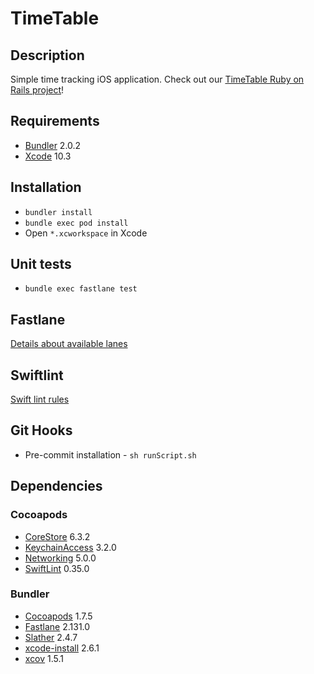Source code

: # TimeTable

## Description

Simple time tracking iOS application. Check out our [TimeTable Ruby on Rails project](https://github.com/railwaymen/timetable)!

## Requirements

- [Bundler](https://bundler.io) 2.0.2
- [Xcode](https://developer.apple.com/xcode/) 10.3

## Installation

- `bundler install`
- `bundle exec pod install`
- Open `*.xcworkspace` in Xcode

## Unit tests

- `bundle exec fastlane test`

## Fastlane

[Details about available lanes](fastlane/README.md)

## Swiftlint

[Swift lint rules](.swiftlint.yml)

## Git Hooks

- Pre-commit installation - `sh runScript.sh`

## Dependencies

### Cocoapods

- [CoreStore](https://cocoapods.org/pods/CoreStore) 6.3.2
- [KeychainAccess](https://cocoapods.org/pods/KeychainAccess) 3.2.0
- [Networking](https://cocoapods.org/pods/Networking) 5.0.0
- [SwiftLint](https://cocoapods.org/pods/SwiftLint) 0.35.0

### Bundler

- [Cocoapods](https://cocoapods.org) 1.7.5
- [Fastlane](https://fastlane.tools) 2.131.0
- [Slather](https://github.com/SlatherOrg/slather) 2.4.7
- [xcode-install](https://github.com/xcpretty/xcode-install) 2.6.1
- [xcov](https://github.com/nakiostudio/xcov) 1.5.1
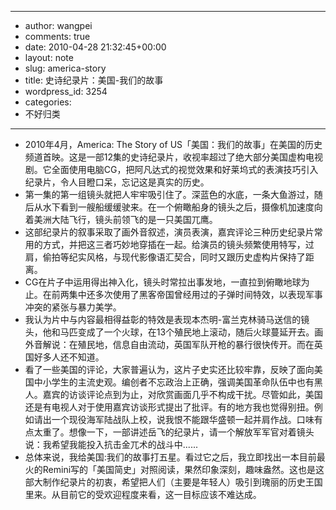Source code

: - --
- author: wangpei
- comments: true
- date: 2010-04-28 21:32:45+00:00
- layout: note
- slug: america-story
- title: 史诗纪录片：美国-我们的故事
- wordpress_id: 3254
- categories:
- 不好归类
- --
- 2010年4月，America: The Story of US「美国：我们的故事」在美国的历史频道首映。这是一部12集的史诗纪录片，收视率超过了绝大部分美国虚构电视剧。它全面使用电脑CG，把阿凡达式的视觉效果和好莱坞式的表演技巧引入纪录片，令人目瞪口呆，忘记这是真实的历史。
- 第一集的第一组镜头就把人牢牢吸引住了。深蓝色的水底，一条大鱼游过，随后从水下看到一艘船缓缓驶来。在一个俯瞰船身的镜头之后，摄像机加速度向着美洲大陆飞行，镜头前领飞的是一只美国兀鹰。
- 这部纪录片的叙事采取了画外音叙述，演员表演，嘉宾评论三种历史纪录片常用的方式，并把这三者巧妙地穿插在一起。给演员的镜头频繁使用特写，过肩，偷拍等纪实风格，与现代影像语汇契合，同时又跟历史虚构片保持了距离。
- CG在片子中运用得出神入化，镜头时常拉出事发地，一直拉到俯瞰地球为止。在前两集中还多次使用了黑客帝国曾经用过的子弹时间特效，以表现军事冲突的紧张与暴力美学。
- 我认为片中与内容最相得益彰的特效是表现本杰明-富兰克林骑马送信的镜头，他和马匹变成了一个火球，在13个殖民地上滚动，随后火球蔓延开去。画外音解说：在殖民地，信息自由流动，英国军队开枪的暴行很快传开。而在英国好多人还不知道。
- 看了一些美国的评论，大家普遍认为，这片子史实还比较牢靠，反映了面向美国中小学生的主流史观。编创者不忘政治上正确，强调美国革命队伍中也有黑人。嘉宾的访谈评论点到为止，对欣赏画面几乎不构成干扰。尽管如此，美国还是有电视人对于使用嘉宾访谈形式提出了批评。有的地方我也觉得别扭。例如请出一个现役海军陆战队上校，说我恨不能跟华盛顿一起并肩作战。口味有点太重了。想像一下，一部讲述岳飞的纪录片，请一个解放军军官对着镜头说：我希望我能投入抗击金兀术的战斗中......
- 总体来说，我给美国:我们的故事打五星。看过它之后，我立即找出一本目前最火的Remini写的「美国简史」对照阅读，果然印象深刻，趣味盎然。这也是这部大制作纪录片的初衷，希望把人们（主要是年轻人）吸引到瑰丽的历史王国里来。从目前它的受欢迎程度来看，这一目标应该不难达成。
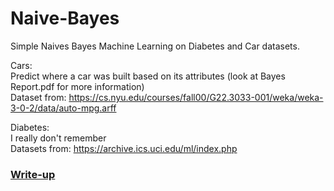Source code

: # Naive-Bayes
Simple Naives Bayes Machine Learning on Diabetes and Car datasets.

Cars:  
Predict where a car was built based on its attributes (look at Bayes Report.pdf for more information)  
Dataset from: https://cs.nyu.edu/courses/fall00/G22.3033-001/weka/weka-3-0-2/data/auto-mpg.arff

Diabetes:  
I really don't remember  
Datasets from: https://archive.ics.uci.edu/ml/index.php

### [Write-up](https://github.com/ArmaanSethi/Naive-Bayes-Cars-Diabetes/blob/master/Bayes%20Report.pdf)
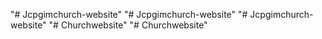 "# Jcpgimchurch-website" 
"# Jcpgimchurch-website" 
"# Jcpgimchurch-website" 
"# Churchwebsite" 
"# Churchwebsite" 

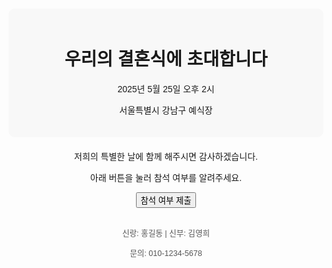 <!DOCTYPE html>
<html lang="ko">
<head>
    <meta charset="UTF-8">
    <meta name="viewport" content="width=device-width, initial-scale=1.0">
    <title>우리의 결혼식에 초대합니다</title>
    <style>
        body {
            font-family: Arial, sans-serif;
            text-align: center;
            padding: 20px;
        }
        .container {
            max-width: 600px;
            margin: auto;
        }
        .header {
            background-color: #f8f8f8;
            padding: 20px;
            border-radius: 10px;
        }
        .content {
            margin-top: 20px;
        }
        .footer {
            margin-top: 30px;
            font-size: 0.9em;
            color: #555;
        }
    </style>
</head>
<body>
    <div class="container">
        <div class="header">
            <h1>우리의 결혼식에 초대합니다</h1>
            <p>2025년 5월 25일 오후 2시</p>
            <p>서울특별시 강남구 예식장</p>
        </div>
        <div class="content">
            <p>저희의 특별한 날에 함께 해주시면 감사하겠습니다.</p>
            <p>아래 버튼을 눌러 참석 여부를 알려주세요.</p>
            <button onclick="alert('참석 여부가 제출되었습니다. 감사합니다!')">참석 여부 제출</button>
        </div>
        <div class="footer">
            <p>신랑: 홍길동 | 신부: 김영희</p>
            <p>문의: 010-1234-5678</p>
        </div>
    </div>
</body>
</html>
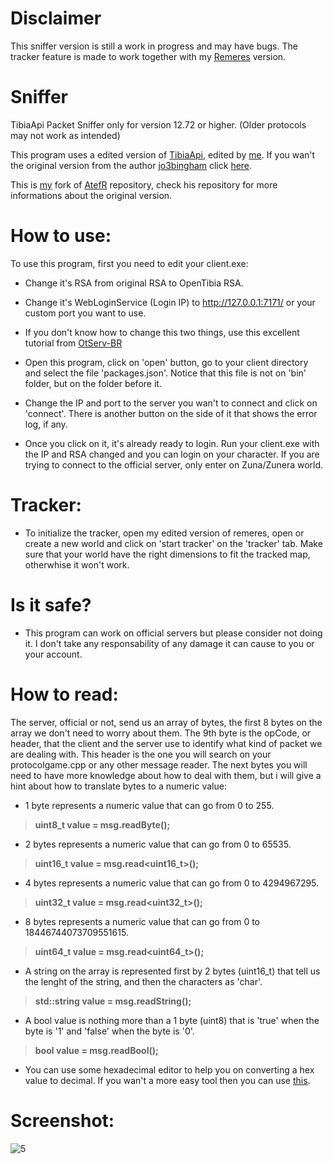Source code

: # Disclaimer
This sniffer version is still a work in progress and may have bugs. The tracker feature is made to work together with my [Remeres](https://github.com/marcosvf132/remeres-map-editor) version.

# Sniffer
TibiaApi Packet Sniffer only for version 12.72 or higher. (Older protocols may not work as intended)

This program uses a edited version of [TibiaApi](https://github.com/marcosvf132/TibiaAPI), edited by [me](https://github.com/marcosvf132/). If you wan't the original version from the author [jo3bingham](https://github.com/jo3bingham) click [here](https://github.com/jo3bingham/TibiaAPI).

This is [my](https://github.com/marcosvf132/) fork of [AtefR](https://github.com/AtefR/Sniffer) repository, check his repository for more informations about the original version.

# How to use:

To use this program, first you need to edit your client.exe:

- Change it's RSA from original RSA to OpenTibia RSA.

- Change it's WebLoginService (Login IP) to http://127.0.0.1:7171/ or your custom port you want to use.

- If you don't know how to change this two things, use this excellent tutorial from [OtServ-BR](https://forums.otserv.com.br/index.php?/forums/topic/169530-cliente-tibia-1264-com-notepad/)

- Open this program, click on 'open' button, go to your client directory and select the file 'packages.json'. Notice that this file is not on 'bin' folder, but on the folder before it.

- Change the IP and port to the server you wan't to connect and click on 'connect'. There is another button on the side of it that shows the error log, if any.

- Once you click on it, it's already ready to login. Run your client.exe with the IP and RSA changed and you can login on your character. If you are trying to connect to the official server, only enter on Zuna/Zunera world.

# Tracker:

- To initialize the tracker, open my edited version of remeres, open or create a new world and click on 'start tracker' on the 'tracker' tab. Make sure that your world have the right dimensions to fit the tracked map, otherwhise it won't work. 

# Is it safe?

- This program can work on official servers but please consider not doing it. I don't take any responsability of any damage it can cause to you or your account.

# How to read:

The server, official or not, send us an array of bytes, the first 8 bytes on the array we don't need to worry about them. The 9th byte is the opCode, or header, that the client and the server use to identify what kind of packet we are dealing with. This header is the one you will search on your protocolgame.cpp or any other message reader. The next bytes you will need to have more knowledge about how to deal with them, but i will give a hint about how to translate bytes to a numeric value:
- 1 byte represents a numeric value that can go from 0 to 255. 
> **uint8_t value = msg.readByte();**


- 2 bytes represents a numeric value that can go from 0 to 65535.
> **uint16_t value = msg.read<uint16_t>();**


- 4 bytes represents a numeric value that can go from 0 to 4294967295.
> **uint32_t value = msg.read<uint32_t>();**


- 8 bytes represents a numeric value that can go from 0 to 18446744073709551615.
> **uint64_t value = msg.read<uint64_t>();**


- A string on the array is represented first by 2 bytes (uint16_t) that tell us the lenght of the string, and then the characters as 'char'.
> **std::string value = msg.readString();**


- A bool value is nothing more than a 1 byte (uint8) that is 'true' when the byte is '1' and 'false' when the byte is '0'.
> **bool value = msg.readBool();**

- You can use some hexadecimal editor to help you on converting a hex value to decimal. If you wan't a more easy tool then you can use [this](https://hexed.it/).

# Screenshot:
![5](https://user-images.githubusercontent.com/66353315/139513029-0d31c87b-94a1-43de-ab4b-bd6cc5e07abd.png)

───

Exercise directions -> In the listing above, find the line with "- Once you click" and the line with "value = msg.read<uint16_t>();**", then print exactly those lines and every line between them.

Solved exercise ->
- Once you click on it, it's already ready to login. Run your client.exe with the IP and RSA changed and you can login on your character. If you are trying to connect to the official server, only enter on Zuna/Zunera world.

# Tracker:

- To initialize the tracker, open my edited version of remeres, open or create a new world and click on 'start tracker' on the 'tracker' tab. Make sure that your world have the right dimensions to fit the tracked map, otherwhise it won't work. 

# Is it safe?

- This program can work on official servers but please consider not doing it. I don't take any responsability of any damage it can cause to you or your account.

# How to read:

The server, official or not, send us an array of bytes, the first 8 bytes on the array we don't need to worry about them. The 9th byte is the opCode, or header, that the client and the server use to identify what kind of packet we are dealing with. This header is the one you will search on your protocolgame.cpp or any other message reader. The next bytes you will need to have more knowledge about how to deal with them, but i will give a hint about how to translate bytes to a numeric value:
- 1 byte represents a numeric value that can go from 0 to 255. 
> **uint8_t value = msg.readByte();**


- 2 bytes represents a numeric value that can go from 0 to 65535.
> **uint16_t value = msg.read<uint16_t>();**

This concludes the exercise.